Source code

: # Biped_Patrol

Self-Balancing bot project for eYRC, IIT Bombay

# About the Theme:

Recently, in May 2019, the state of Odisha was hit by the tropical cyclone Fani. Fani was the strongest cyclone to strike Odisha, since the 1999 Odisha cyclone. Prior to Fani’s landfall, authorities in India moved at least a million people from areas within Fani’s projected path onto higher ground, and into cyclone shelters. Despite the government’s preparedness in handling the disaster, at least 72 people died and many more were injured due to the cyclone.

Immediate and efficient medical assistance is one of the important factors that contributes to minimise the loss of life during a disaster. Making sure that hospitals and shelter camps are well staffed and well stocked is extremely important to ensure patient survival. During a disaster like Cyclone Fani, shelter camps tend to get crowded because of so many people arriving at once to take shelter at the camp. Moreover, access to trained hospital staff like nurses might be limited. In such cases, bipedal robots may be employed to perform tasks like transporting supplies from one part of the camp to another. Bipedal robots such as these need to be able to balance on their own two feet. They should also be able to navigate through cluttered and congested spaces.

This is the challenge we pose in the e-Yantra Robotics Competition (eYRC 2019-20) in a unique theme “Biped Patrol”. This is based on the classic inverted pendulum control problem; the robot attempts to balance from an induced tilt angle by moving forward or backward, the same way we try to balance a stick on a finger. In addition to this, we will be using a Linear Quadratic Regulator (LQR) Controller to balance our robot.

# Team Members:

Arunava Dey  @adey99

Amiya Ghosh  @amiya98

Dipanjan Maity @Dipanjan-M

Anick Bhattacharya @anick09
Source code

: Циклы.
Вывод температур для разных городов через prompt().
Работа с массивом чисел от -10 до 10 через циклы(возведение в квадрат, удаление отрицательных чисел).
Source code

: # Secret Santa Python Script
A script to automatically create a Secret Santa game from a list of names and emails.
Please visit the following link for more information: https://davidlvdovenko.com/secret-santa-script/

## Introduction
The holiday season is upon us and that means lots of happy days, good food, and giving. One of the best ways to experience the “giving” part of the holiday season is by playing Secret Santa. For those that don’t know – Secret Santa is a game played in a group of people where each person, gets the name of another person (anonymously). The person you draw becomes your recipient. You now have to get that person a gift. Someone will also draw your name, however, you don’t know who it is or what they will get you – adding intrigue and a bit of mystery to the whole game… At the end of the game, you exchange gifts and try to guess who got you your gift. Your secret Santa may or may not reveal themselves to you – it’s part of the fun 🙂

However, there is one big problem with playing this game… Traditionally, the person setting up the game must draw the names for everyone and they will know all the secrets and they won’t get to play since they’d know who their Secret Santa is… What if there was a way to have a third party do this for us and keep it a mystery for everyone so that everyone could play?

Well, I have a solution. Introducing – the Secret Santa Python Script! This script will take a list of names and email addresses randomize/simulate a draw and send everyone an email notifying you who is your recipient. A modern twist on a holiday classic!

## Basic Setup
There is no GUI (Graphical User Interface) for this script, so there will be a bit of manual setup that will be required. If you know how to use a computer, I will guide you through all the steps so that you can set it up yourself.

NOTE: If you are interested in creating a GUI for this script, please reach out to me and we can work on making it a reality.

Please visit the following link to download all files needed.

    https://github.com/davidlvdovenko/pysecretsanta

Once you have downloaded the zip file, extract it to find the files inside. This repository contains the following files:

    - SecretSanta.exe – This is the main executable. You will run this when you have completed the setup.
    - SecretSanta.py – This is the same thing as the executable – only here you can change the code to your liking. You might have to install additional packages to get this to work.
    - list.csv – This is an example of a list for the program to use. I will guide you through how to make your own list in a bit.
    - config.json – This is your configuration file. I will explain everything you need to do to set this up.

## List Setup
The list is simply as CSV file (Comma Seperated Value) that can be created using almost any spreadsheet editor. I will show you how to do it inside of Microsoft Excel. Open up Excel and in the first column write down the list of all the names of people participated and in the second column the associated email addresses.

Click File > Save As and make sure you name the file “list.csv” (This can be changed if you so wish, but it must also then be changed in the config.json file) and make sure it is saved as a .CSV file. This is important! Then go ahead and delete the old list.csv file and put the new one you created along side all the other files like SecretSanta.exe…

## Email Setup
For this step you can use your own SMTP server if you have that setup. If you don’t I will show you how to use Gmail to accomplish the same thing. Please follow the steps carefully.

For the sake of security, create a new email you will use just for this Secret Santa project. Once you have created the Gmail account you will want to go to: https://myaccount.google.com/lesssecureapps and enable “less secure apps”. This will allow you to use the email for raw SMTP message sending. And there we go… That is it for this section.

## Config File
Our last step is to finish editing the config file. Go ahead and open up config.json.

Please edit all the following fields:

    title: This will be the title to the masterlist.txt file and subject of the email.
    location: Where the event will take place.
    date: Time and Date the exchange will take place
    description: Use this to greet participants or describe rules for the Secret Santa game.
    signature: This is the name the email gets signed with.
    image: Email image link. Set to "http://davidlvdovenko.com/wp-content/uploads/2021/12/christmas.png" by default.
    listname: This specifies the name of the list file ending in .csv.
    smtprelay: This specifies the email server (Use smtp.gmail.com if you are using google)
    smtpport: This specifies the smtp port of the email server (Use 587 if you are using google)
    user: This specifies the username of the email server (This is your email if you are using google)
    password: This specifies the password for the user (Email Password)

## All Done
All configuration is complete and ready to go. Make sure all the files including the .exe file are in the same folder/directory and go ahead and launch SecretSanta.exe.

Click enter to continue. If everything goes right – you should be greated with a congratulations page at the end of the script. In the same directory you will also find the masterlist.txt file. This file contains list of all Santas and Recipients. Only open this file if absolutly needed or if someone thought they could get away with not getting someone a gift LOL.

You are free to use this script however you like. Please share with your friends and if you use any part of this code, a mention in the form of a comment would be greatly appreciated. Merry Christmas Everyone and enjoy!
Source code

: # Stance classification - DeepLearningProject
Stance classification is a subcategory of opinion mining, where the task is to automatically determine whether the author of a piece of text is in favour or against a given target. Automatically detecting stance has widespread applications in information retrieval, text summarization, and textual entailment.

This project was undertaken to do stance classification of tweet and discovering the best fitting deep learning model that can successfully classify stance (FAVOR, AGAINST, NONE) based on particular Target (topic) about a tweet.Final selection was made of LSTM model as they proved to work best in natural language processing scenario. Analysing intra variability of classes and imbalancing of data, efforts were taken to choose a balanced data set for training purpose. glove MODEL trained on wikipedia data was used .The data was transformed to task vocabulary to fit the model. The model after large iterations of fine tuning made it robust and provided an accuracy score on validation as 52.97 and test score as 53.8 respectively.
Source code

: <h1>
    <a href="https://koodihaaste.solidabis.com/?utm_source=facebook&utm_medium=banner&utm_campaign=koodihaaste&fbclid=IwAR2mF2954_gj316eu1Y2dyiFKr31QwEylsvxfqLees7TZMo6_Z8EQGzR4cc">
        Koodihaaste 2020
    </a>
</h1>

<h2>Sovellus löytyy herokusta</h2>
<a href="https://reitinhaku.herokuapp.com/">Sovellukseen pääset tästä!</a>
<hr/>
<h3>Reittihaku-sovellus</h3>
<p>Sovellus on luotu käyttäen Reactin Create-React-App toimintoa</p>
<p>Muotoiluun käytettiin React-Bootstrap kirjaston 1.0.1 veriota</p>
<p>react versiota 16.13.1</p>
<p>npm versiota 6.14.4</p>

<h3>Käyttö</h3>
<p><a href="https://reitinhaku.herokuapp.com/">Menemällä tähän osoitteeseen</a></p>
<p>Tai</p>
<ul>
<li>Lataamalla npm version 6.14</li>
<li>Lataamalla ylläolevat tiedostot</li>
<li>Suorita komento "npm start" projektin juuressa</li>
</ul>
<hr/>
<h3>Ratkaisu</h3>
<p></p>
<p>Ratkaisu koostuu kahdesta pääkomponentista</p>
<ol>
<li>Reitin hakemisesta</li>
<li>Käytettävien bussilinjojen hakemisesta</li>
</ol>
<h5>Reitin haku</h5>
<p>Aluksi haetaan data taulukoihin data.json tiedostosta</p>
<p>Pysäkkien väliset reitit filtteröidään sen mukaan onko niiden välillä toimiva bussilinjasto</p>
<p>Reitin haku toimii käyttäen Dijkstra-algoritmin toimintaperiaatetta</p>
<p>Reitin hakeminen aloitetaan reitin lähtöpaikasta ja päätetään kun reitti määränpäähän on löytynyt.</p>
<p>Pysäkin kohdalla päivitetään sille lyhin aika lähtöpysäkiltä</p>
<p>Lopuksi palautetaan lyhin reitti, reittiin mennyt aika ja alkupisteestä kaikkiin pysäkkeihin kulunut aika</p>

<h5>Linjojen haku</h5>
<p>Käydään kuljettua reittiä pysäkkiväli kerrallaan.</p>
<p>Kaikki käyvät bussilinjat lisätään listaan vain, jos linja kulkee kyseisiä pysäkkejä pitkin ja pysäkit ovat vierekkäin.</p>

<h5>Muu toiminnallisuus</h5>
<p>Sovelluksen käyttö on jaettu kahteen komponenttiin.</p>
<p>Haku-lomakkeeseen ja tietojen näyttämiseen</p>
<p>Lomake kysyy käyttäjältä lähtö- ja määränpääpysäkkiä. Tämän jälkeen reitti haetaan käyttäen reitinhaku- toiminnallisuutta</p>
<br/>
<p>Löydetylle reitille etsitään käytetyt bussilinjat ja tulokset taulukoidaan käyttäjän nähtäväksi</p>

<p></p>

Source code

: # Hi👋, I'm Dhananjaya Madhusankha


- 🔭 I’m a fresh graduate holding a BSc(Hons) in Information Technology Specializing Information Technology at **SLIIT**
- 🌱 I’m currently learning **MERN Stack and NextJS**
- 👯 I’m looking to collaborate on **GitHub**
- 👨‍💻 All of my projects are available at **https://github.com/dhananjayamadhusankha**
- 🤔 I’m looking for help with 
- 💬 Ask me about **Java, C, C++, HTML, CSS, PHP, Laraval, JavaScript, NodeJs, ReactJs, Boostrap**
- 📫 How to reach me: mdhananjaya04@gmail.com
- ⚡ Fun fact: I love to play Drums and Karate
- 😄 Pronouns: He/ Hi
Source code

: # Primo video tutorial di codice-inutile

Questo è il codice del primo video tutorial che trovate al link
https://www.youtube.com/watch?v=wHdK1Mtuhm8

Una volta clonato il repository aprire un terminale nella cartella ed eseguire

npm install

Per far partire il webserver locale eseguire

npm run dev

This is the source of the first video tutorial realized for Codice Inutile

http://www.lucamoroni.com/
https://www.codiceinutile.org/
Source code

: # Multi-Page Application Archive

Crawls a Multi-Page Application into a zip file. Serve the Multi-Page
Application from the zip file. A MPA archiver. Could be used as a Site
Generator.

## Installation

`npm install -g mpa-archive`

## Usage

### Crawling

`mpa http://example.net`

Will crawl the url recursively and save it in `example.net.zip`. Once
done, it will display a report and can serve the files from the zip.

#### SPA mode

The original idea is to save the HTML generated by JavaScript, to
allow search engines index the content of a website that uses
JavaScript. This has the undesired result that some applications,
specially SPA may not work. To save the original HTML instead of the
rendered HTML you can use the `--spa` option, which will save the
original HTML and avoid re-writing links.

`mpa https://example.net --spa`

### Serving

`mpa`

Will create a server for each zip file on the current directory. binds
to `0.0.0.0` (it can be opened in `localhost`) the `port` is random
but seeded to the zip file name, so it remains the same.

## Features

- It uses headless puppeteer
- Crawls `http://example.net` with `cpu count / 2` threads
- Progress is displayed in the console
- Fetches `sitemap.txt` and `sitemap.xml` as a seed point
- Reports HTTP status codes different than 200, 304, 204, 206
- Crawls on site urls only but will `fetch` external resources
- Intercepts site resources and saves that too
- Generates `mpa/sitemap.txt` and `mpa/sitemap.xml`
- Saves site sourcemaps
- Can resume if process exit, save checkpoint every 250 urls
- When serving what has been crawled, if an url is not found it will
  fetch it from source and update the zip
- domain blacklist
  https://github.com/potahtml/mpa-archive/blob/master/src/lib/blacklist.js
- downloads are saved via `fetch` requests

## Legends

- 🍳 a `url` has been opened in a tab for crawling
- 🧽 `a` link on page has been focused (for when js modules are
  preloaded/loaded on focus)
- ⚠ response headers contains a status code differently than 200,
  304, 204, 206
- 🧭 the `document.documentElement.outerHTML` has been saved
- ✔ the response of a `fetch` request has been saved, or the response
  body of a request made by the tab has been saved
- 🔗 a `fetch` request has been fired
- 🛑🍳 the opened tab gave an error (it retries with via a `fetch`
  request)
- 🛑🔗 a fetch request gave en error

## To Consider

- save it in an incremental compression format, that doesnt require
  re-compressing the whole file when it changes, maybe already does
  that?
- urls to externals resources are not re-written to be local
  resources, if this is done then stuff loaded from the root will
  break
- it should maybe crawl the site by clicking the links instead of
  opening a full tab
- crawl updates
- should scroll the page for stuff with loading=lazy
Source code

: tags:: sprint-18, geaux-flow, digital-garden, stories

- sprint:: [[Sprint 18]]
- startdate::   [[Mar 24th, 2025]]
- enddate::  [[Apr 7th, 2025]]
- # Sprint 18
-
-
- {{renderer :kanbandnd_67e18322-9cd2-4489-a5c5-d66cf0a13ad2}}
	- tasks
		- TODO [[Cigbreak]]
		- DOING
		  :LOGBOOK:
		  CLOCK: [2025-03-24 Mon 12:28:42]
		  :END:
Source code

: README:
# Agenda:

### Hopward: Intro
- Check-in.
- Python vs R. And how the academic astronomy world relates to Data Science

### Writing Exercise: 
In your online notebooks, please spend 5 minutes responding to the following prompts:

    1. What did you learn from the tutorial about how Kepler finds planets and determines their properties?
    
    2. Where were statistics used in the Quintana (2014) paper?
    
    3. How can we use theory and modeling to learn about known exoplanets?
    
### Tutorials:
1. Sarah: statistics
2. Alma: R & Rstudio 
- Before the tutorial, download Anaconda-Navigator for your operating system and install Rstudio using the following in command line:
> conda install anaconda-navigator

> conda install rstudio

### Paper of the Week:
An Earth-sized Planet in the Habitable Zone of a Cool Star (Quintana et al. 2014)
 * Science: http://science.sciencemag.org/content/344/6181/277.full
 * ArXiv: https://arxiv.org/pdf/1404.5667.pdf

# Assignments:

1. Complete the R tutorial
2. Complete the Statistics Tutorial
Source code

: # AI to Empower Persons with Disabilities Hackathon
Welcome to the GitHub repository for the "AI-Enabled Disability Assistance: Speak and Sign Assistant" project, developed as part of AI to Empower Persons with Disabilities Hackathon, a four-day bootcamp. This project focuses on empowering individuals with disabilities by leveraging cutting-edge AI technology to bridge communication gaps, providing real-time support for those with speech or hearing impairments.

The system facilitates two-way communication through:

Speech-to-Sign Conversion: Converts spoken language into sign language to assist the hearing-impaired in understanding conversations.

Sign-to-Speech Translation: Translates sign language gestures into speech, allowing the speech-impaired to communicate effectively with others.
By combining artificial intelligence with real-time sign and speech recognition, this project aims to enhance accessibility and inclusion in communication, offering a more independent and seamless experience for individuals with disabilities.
_ _ _
#### THE PROBLEM:
Given the records above, reproduce precisely and only the lines between the line holding "Click File >" and the line holding "smtprelay: This specifies", inclusive.

#### RESULT OF THE EXERCISE:
Click File > Save As and make sure you name the file “list.csv” (This can be changed if you so wish, but it must also then be changed in the config.json file) and make sure it is saved as a .CSV file. This is important! Then go ahead and delete the old list.csv file and put the new one you created along side all the other files like SecretSanta.exe…

## Email Setup
For this step you can use your own SMTP server if you have that setup. If you don’t I will show you how to use Gmail to accomplish the same thing. Please follow the steps carefully.

For the sake of security, create a new email you will use just for this Secret Santa project. Once you have created the Gmail account you will want to go to: https://myaccount.google.com/lesssecureapps and enable “less secure apps”. This will allow you to use the email for raw SMTP message sending. And there we go… That is it for this section.

## Config File
Our last step is to finish editing the config file. Go ahead and open up config.json.

Please edit all the following fields:

    title: This will be the title to the masterlist.txt file and subject of the email.
    location: Where the event will take place.
    date: Time and Date the exchange will take place
    description: Use this to greet participants or describe rules for the Secret Santa game.
    signature: This is the name the email gets signed with.
    image: Email image link. Set to "http://davidlvdovenko.com/wp-content/uploads/2021/12/christmas.png" by default.
    listname: This specifies the name of the list file ending in .csv.
    smtprelay: This specifies the email server (Use smtp.gmail.com if you are using google)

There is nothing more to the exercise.